For the most risky situations, it takes a ton of inner resources, support, training, and willingness to put your body in harm’s way. That isn’t to be taken lightly, and not everyone is prepared or willing to take on front-line roles in those situations.

One other factor that complicates this is that it is very common with trauma, either acute or accumulated over time, that one can experience something as a more immediate threat than it actually is in that particular moment. When I’ve participated in some de-escalation training, one thing I learned is that every moment there isn’t an immediate threat is a chance to intervene. Even when someone has a gun, the moment it is lowered is safer than the moment before, and can be a chance to intervene. This isn’t a universal truth, it is a practice of finding moments to access choice so we can strategically intervene. For those of us with trauma, there may actually be a safe-enough moment to slow down enough to think and act strategically in response to a dire situation, but where our lived experience is that the threat is so imminent, that it seems like there is no option but to act quickly, even without care, and deal with the consequences later.
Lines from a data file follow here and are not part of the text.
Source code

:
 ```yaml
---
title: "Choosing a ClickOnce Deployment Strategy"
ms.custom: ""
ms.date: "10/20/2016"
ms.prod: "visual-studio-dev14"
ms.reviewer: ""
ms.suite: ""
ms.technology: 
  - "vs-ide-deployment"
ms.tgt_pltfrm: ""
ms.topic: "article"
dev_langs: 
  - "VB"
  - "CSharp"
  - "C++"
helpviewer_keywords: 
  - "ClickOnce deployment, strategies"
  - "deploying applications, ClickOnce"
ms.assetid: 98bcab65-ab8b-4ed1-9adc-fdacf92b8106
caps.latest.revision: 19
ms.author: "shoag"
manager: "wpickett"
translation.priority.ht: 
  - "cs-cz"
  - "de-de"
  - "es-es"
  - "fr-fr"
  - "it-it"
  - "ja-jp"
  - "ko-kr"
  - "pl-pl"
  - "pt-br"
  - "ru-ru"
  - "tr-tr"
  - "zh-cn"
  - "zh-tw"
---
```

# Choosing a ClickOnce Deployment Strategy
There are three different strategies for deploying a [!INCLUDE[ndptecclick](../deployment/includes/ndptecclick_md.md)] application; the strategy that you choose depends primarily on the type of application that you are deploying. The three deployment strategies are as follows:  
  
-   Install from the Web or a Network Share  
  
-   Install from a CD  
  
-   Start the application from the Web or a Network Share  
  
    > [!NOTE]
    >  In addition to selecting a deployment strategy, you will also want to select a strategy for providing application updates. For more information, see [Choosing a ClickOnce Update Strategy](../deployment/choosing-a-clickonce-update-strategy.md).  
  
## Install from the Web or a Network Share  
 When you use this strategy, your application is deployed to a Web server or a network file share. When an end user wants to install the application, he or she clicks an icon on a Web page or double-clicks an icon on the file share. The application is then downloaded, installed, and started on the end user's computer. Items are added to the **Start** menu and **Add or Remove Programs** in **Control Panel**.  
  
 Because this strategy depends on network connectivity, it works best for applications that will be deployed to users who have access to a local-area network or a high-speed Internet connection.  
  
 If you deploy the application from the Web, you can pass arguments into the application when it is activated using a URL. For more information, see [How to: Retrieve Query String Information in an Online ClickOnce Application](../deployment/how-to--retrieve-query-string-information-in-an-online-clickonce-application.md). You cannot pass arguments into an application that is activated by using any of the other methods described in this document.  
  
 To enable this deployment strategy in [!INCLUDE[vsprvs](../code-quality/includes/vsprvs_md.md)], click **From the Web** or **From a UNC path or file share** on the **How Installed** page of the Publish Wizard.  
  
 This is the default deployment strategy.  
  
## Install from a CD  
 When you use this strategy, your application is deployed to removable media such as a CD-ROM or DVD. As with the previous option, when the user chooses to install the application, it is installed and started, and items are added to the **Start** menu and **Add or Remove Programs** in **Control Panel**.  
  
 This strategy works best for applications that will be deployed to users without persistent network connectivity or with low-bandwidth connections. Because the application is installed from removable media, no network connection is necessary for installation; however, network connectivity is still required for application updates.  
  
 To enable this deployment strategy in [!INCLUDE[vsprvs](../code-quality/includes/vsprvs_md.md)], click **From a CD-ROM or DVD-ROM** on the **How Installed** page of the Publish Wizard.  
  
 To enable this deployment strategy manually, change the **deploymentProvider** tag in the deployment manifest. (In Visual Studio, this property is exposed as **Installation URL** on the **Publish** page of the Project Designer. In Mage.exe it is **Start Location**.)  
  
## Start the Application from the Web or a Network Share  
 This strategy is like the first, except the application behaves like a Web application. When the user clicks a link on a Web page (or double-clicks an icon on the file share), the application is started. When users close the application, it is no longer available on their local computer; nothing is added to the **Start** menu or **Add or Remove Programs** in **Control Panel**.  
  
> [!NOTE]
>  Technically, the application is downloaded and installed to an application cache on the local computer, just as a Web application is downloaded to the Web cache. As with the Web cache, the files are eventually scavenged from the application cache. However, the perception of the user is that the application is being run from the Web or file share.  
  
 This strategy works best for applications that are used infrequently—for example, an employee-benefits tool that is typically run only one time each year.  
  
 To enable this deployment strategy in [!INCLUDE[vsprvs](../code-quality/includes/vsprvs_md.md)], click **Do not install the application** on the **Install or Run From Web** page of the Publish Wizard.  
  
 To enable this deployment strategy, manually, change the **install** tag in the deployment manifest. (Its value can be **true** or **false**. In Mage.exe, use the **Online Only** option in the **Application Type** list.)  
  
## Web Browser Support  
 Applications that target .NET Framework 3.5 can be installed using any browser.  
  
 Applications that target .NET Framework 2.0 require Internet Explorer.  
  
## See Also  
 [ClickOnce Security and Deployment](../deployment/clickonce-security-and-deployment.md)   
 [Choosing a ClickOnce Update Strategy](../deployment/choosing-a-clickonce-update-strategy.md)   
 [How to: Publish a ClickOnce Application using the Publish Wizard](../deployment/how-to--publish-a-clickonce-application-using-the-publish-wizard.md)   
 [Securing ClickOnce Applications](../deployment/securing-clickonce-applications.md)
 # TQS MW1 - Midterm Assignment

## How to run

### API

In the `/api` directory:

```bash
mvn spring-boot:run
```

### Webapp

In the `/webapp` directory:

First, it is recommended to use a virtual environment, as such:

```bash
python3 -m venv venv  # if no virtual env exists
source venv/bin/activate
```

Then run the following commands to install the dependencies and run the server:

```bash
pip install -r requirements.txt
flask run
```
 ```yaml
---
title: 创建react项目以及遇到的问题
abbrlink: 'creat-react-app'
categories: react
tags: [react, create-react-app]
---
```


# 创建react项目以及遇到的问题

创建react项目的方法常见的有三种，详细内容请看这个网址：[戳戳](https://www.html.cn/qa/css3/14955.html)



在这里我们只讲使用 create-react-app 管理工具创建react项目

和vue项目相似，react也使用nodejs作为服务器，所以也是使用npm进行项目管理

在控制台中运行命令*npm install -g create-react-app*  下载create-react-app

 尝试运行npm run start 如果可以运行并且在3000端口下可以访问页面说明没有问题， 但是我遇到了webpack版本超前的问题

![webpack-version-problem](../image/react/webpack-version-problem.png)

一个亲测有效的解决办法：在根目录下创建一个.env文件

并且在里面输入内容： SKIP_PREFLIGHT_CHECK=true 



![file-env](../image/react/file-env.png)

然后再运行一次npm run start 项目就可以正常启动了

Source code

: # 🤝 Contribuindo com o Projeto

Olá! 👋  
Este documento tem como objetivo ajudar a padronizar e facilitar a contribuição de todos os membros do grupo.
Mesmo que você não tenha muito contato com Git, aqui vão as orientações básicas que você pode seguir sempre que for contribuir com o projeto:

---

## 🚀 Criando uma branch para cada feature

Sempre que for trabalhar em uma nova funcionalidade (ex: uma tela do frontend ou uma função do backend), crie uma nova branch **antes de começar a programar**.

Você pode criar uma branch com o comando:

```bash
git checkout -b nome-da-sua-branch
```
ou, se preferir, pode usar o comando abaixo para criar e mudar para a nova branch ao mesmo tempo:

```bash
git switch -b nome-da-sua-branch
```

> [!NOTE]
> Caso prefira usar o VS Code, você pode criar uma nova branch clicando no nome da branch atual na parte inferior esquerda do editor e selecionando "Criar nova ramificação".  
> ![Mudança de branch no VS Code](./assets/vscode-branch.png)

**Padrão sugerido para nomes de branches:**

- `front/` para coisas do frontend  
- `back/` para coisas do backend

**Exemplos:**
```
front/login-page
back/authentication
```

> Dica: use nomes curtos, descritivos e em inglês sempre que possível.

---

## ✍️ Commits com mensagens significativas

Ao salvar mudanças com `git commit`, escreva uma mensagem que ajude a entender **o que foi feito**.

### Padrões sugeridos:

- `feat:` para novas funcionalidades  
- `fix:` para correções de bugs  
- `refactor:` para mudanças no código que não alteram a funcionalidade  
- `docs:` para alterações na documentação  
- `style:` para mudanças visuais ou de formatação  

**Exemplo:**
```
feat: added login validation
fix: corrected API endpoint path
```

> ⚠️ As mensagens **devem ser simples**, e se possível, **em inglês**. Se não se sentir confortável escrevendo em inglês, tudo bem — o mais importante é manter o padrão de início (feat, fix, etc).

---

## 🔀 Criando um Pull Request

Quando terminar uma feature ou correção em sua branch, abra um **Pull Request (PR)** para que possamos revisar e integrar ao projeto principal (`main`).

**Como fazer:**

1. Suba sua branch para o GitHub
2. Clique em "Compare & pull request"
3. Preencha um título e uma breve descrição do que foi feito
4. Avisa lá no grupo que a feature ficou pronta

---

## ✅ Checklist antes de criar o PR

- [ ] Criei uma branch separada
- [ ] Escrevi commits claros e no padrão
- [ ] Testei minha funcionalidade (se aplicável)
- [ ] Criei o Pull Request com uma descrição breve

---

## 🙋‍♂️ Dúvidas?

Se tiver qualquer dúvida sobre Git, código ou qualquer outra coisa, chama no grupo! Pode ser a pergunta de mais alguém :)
Now, I don’t think this means that people actually can wait patiently while experiencing oppression, and that they are just overreacting about urgency because of trauma. It means that the trauma responses of fight, flight, freeze, and faint are significant obstacles to empowered choice, which is key to liberation and strategic action. Discernment about action and impacts requires a level of choice that is actually physiologically difficult to do in a trauma response.

It is beyond the scope of this essay to look at how to intervene when trauma responses are impacting a group’s ability to make decisions or work through conflict. For the purposes of making strategic decisions about action, I want for us to be clear about our commitment to careful, nonreactive, principled discernment, regardless of what tactics we are choosing. Those of us with lots of trauma may need more support to maintain that commitment in high-stakes situations, and I long for us to cultivate relationships and resources that we can lean into. But even this commitment must be a choice if we want it to be liberating, and not everyone will choose it.

With the feedback I can glean from each myth, there is a meta-principle that is important for me to name, which I believe applies to how we respond to both sets of feedback. The most basic way to explain it, is that when situations are extremely challenging, it is all the more important to apply our principles and creativity in how we choose to respond. This is a meta-principle to me because it is about how we apply what is important to us in our decisions, rather than being a specific idea about what is important to apply to decisions.

It is counter-intuitive in some way, that we do the difficult work of thinking things through with our values in mind when we might be less resourced or more may be at stake. And yet it is those moments of acute friction when what we choose to do is more likely to have significant consequences, both materially and also in shaping the faith we have about our visions.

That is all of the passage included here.